- _TRY IT_:
Find the word "name" in the listing, and copy out each line where it turns up.

- _INFORMATION PROVIDED_:
Start of Block
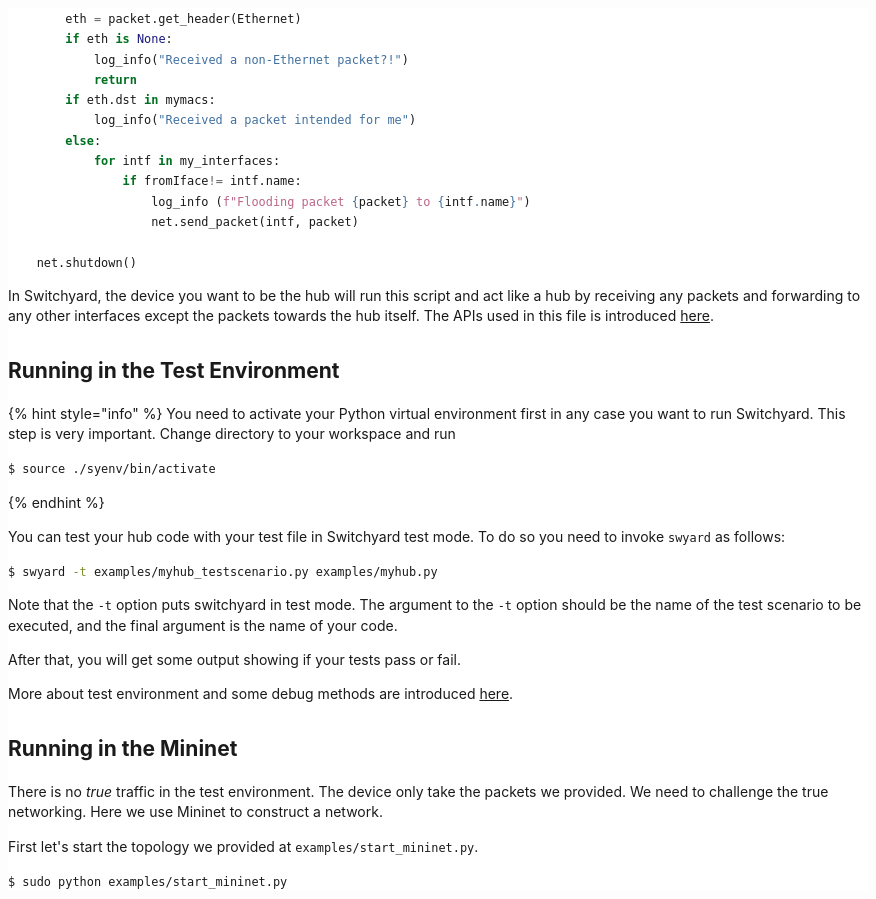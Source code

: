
 ```python
        eth = packet.get_header(Ethernet)
        if eth is None:
            log_info("Received a non-Ethernet packet?!")
            return
        if eth.dst in mymacs:
            log_info("Received a packet intended for me")
        else:
            for intf in my_interfaces:
                if fromIface!= intf.name:
                    log_info (f"Flooding packet {packet} to {intf.name}")
                    net.send_packet(intf, packet)

    net.shutdown()
```

In Switchyard, the device you want to be the hub will run this script and act like a hub by receiving any packets and forwarding to any other interfaces except the packets towards the hub itself. The APIs used in this file is introduced [here](https://pavinberg.gitee.io/switchyard/writing\_a\_program.html).

## Running in the Test Environment

{% hint style="info" %}
You need to activate your Python virtual environment first in any case you want to run Switchyard. This step is very important. Change directory to your workspace and run

```
$ source ./syenv/bin/activate
```
{% endhint %}

You can test your hub code with your test file in Switchyard test mode. To do so you need to invoke `swyard` as follows:

```bash
$ swyard -t examples/myhub_testscenario.py examples/myhub.py
```

Note that the `-t` option puts switchyard in test mode. The argument to the `-t` option should be the name of the test scenario to be executed, and the final argument is the name of your code.

After that, you will get some output showing if your tests pass or fail.

More about test environment and some debug methods are introduced [here](https://pavinberg.gitee.io/switchyard/test\_execution.html).

## Running in the Mininet

There is no _true_ traffic in the test environment. The device only take the packets we provided. We need to challenge the true networking. Here we use Mininet to construct a network.

First let's start the topology we provided at `examples/start_mininet.py`.

```bash
$ sudo python examples/start_mininet.py
```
End of Block
- _RESULT OF THE TASK_:
                if fromIface!= intf.name:
                    log_info (f"Flooding packet {packet} to {intf.name}")
Note that the `-t` option puts switchyard in test mode. The argument to the `-t` option should be the name of the test scenario to be executed, and the final argument is the name of your code.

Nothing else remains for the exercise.